# What the exercise asks
Whenever a line in the data holds the string "practices", copy that line.

Segment Start: Data records

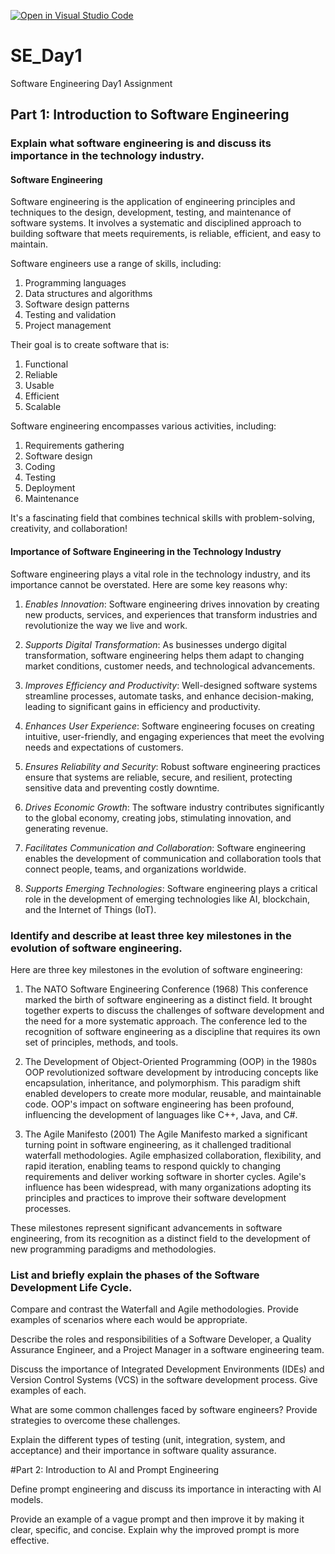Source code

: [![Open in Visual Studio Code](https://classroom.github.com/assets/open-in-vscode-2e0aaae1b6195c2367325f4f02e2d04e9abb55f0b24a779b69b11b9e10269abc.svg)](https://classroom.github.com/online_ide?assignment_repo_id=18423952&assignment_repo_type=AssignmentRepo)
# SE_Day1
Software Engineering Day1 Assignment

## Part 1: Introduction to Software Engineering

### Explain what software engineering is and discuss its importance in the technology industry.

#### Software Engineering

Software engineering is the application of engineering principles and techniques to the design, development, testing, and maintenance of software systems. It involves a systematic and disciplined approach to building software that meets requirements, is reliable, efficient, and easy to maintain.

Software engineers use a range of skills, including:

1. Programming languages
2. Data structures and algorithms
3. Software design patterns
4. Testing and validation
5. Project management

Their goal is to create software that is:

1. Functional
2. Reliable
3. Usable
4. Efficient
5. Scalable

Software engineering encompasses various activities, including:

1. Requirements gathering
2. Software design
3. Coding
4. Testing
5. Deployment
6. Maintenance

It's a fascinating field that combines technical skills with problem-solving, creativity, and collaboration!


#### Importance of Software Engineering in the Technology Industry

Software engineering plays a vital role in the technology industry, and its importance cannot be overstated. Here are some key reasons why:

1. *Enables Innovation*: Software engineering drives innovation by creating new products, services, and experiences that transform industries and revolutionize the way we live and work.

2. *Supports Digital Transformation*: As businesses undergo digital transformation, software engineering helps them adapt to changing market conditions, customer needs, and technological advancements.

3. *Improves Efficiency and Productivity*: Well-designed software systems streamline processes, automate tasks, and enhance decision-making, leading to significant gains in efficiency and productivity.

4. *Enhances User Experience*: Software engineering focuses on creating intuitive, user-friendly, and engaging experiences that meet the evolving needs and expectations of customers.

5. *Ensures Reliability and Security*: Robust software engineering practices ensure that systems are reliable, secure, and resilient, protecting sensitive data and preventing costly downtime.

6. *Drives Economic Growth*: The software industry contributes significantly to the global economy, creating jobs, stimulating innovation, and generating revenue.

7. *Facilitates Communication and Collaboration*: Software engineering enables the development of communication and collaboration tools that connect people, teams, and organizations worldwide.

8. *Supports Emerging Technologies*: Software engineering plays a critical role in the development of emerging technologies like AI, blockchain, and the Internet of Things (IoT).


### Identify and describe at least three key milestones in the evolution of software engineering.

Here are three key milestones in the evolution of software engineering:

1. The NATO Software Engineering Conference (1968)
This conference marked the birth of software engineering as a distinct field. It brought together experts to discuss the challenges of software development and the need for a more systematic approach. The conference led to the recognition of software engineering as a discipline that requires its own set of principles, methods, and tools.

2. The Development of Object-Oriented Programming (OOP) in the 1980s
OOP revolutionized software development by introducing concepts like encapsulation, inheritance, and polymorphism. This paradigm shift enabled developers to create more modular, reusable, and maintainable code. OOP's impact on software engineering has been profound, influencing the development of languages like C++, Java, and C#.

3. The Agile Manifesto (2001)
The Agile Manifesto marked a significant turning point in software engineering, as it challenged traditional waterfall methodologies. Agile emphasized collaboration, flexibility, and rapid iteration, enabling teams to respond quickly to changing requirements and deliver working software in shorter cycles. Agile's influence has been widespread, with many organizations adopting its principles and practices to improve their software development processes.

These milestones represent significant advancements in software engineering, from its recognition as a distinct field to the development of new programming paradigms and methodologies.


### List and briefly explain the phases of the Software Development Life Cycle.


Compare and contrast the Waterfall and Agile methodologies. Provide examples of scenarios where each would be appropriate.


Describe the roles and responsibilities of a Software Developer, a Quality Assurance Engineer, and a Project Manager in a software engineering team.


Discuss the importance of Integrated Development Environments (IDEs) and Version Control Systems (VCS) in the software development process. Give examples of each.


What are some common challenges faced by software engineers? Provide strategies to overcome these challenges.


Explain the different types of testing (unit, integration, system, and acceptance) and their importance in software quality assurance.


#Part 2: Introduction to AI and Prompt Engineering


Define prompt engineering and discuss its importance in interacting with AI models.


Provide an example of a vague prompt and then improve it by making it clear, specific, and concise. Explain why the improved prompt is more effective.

Segment End: Data records
Segment Start: Data records

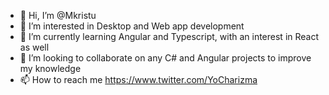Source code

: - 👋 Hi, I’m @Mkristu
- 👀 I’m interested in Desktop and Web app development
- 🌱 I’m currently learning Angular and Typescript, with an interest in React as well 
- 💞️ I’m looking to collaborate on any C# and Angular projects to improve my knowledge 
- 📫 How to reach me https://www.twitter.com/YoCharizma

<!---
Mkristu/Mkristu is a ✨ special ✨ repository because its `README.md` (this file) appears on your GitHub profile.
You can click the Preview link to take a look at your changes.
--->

Segment End: Data records

# Response to this task
5. *Ensures Reliability and Security*: Robust software engineering practices ensure that systems are reliable, secure, and resilient, protecting sensitive data and preventing costly downtime.
The Agile Manifesto marked a significant turning point in software engineering, as it challenged traditional waterfall methodologies. Agile emphasized collaboration, flexibility, and rapid iteration, enabling teams to respond quickly to changing requirements and deliver working software in shorter cycles. Agile's influence has been widespread, with many organizations adopting its principles and practices to improve their software development processes.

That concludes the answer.